◆ EXCERPTED RECORDS:
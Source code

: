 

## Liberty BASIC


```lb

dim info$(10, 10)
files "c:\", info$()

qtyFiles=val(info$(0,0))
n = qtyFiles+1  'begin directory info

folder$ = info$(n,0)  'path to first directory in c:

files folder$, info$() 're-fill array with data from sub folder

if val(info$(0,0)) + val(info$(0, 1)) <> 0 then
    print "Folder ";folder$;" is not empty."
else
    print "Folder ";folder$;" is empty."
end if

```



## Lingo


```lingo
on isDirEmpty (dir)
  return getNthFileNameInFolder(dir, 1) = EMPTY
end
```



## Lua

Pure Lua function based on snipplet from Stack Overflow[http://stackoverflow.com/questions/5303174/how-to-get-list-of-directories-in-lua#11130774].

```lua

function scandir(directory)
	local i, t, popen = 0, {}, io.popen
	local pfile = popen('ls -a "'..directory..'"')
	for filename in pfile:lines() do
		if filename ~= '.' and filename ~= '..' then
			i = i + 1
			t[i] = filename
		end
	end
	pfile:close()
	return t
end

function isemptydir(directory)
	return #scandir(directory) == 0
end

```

* * *

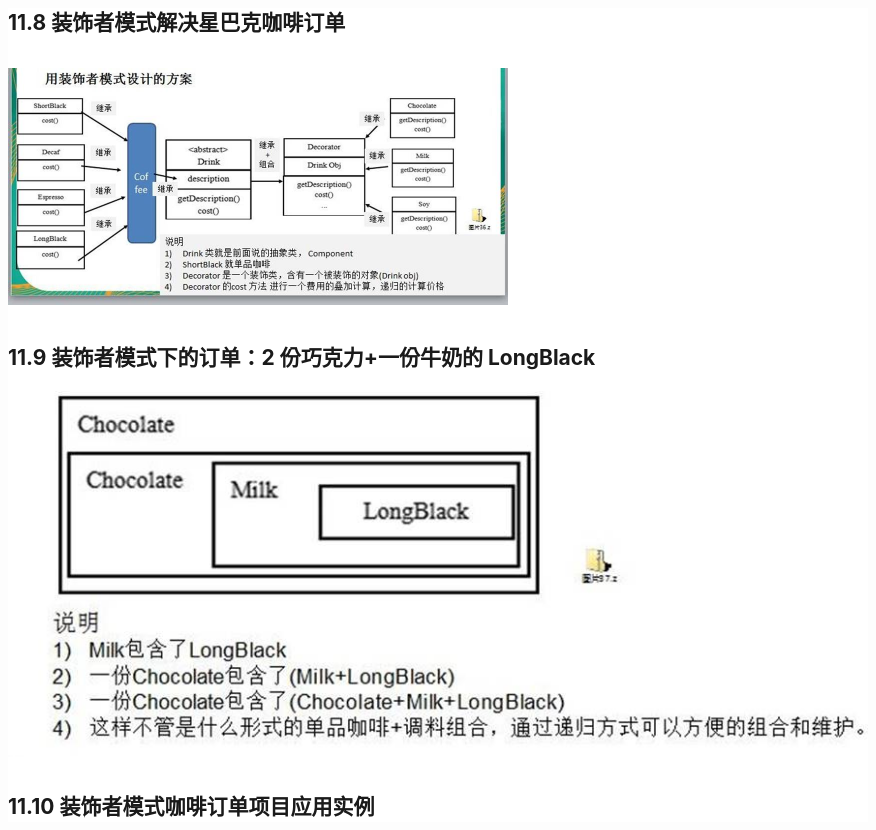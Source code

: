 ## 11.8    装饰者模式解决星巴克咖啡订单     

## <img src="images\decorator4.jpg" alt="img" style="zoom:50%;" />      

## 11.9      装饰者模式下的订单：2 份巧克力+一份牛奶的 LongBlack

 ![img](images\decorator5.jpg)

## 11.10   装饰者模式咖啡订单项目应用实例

◆ PROBLEM TO SOLVE: Review the entries above and return every line where "pfile" appears.

◆ TASK SOLUTION:
	local pfile = popen('ls -a "'..directory..'"')
	for filename in pfile:lines() do
	pfile:close()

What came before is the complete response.